Hispanic voters are also like other voters in their priorities. The ranking of issues by Latinos and the rest of the electorate last year were similar, with education, Social Security, and healthcare emerging as leading concerns, although there were important differences in degree. Education, for example, stood out as the top priority for Hispanics in battleground states.
The economy was also of greater concern to Hispanics. Latinos are disproportionately represented in lower-paying and less-skilled jobs. They are more vulnerable economically and less likely to have benefits at work - and thus have many reasons to vote Democratic.
Notably, Hispanics gave a low priority last year to immigration.

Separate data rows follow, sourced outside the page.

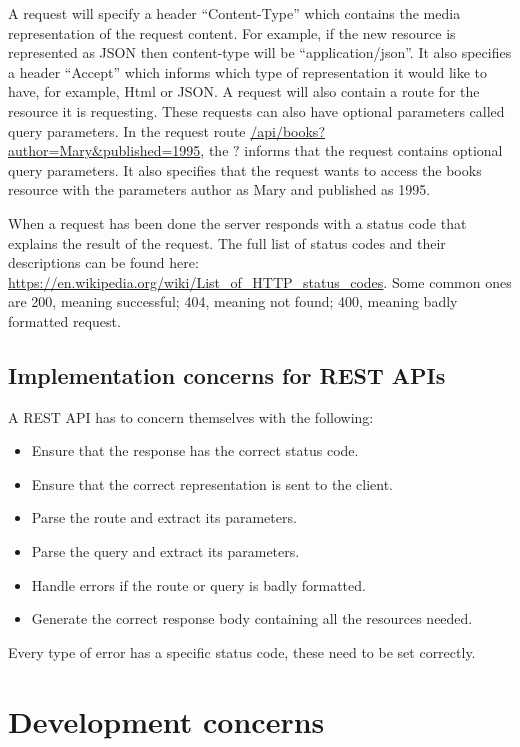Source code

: A request will specify a header ``Content-Type'' which contains the media
representation of the request content. For example, if the new resource is
represented as JSON then content-type will be ``application/json''. It also
specifies a header ``Accept'' which informs which type of representation it
would like to have, for example, Html or JSON.  A request will also contain a
route for the resource it is requesting. These requests can also have optional
parameters called query parameters. In the request route
\url{/api/books?author=Mary&published=1995}, the $?$ informs that the request
contains optional query parameters.  It also specifies that the
request wants to access the books resource with the parameters author as Mary
and published as 1995.

When a request has been done the server responds with a status code that
explains the result of the request. The full list of status codes and their
descriptions can be found here:
\url{https://en.wikipedia.org/wiki/List_of_HTTP_status_codes}. Some common ones
are 200, meaning successful; 404, meaning not found; 400, meaning badly
formatted request.

\subsection{Implementation concerns for REST APIs}

A REST API has to concern themselves with the following:

\begin{itemize}
\item Ensure that the response has the correct status code.
\item Ensure that the correct representation is sent to the client.
\item Parse the route and extract its parameters. 
\item Parse the query and extract its parameters.
\item Handle errors if the route or query is badly formatted.
\item Generate the correct response body containing all the resources needed.
\end{itemize}

Every type of error has a specific status code, these need to be set correctly.

\section{Development concerns}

Among the battleground-state voters, immigration finished last among 10 issues, with just 6 percent citing it as one of their top two concerns. This is not to say that immigration is not a potentially powerful issue, particularly when some politicians adopt threatening stands against immigrants.
Nevertheless, research in 2000 showed that initiatives that focused on supposed Latino issues like immigration or made reference to Hispanics were generally less effective among Latino voters than messages that stressed education, healthcare, and retirement.
The Bush campaign last year was emblematic of the flawed assumptions of much Latino outreach. George W. Bush had high hopes for making inroads among Latinos. By appearing before Hispanic audiences and exhibiting elementary Spanish, he made some favorable first impressions. Highlighting education also helped Mr. Bush identify with Latinos on a core substantive issue.
Ultimately, however, Bush's symbolic efforts, which also included showcasing a Hispanic nephew, came to define his outreach, and they were insufficient to overcome the Republican Party's historical disadvantage with Latinos. Bush received just 31 percent of the Latino vote, according to exit surveys, better than GOP nominee Bob Dole in 1996 but about the same as the first President Bush in 1992.
This picture of the Hispanic electorate is not static. As more Latinos become citizens and vote, the Hispanic electorate will grow substantially and become more difficult to characterize. Nevertheless, the lessons for Latino outreach from last year are likely to endure. The politicians that win over Hispanics will be those who speak to their concerns principally as Americans, not as Hispanics.
Mark Feierstein is senior analyst at Greenberg Quinlan Rosner Research, a polling firm that advised Al Gore's presidential campaign.